Tasmania is the new frontier of Australian wine, no doubt about it. To my mind however, its early days. Many wines can seem to be “put together” – the elements, neatly arranged to create the whole. I have problems with this, because to me, excellent wine should possess a seamlessness.
Thankfully the wines of Shy Susan are fabulous and possess a woven flow. Made in tiny quantities they are ridiculously good value for money. Wow is an understatement and there is nothing shy about them. Grand, pure, elegant and generous, they demand to be seen.
An incomparable Tassie Pinot from a great vintage. Very pretty nose, with some whole bunch funk and earthy characteristics. Medium bodied, there is weight without heaviness. Compote of red and blue fruits, Asian spices, woody mushroom tones and the most silken tannins. The fruit really drives the finish, supported by the silkiest tannins. Fresh, lively, imperious and elegant. Many fine years ahead.
Its hard to describe how beautiful this Chardonnay is. For all its texture, flavour and weight, there is an incisive elegance, purity and delicacy also.

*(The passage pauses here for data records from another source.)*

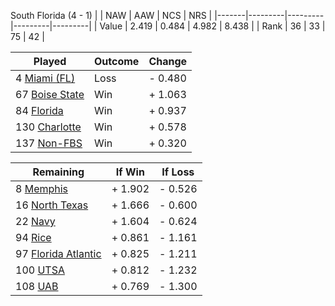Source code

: South Florida (4 - 1)
|       |   NAW   |   AAW   |   NCS   |   NRS   |
|-------|---------|---------|---------|---------|
| Value |   2.419 |   0.484 |   4.982 |   8.438 |
| Rank  |      36 |      33 |      75 |      42 |

| Played                    | Outcome    |  Change  |
|---------------------------|------------|----------|
|   4 [Miami (FL)            ](MiamiFL.md)| Loss       | -  0.480 |
|  67 [Boise State           ](BoiseState.md)| Win        | +  1.063 |
|  84 [Florida               ](Florida.md)| Win        | +  0.937 |
| 130 [Charlotte             ](Charlotte.md)| Win        | +  0.578 |
| 137 [Non-FBS               ](NonFBS.md)| Win        | +  0.320 |

| Remaining                 |  If Win  |  If Loss |
|---------------------------|----------|----------|
|   8 [Memphis               ](Memphis.md)| +  1.902 | -  0.526 |
|  16 [North Texas           ](NorthTexas.md)| +  1.666 | -  0.600 |
|  22 [Navy                  ](Navy.md)| +  1.604 | -  0.624 |
|  94 [Rice                  ](Rice.md)| +  0.861 | -  1.161 |
|  97 [Florida Atlantic      ](FloridaAtlantic.md)| +  0.825 | -  1.211 |
| 100 [UTSA                  ](UTSA.md)| +  0.812 | -  1.232 |
| 108 [UAB                   ](UAB.md)| +  0.769 | -  1.300 |

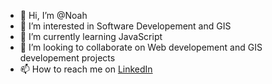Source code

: - 👋 Hi, I’m @Noah
- 👀 I’m interested in Software Developement and GIS
- 🌱 I’m currently learning JavaScript
- 💞️ I’m looking to collaborate on Web developement and GIS developement projects
- 📫 How to reach me on [LinkedIn](https://www.linkedin.com/in/noah-chepkwony-1636b715a) 

<!---
Noahkimtai/Noahkimtai is a ✨ special ✨ repository because its `README.md` (this file) appears on your GitHub profile.
You can click the Preview link to take a look at your changes.
--->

Puligny like, with it’s stone fruits, white flowers, green apple, subtle creaminess and oakspice. The wine flows so easily across the palate, and yet it’s presence is etched in your mouth as it builds towards a sumptuous finish. I left some in the glass for half an hour or so and everytime I sniffed, there was something else. Peerless Chardonnay.

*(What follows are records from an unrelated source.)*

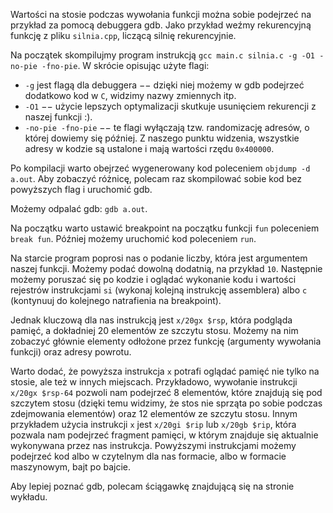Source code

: Wartości na stosie podczas wywołania funkcji można sobie podejrzeć na przykład za pomocą debuggera gdb.
Jako przykład weźmy rekurencyjną funkcję z pliku `silnia.cpp`, liczącą silnię rekurencyjnie.

Na początek skompilujmy program instrukcją  `gcc main.c silnia.c -g -O1 -no-pie -fno-pie`. 
W skrócie opisując użyte flagi:

* `-g` jest flagą dla debuggera $--$ dzięki niej możemy w gdb podejrzeć dodatkowo kod w `C`, widzimy nazwy zmiennych itp. 
* `-O1` $--$ użycie lepszych optymalizacji skutkuje usunięciem rekurencji z naszej funkcji :).
* `-no-pie -fno-pie` $--$ te flagi wyłączają tzw. randomizację adresów, o której dowiemy się później. Z naszego punktu widzenia, wszystkie adresy w kodzie są ustalone i mają wartości rzędu `0x400000`.


Po kompilacji warto obejrzeć wygenerowany kod poleceniem `objdump -d a.out`.
Aby zobaczyć różnicę, polecam raz skompilować sobie kod bez powyższych flag i uruchomić gdb.

Możemy odpalać gdb: `gdb a.out`.

Na początku warto ustawić breakpoint na początku funkcji `fun` poleceniem `break fun`.
Później możemy uruchomić kod poleceniem `run`.

Na starcie program poprosi nas o podanie liczby, która jest argumentem naszej funkcji. 
Możemy podać dowolną dodatnią, na przykład `10`.
Następnie możemy poruszać się po kodzie i oglądać wykonanie kodu i wartości rejestrów instrukcjami `si` (wykonaj kolejną instrukcję assemblera) albo `c` (kontynuuj do kolejnego natrafienia na breakpoint).

Jednak kluczową dla nas instrukcją jest `x/20gx $rsp`, która podgląda pamięć, a dokładniej 20 elementów ze szczytu stosu.
Możemy na nim zobaczyć głównie elementy odłożone przez funkcję (argumenty wywołania funkcji) oraz adresy powrotu.

Warto dodać, że powyższa instrukcja `x` potrafi oglądać pamięć nie tylko na stosie, ale też w innych miejscach.
Przykładowo, wywołanie instrukcji `x/20gx $rsp-64` pozwoli nam podejrzeć 8 elementów, które znajdują się pod szczytem stosu (dzięki temu widzimy, że stos nie sprząta po sobie podczas zdejmowania elementów) oraz 12 elementów ze szczytu stosu.
Innym przykładem użycia instrukcji `x` jest `x/20gi $rip` lub `x/20gb $rip`, która pozwala nam podejrzeć fragment pamięci, w którym znajduje się aktualnie wykonywana przez nas instrukcja. 
Powyższymi instrukcjami możemy podejrzeć kod albo w czytelnym dla nas formacie, albo w formacie maszynowym, bajt po bajcie.

Aby lepiej poznać gdb, polecam ściągawkę znajdującą się na stronie wykładu.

Wow. Riesling in Australia is so consistent, but this is something else. It’s not that its flavours are unfamiliar, rather they are textured without overdoing it and the fruit is ripe and sweet without sacrificing minerality or freshness. Next level stuff this as the ripe lemon and lime fruit, wraps itself around a pillar of the freshest, chalkiest acidity. Wonderful tension and texture, but utterly fresh. This is hard not to open now, but with the almost perversely long finish, I feel there are a couple of decades of pleasure to come.
All prices quoted are in any six.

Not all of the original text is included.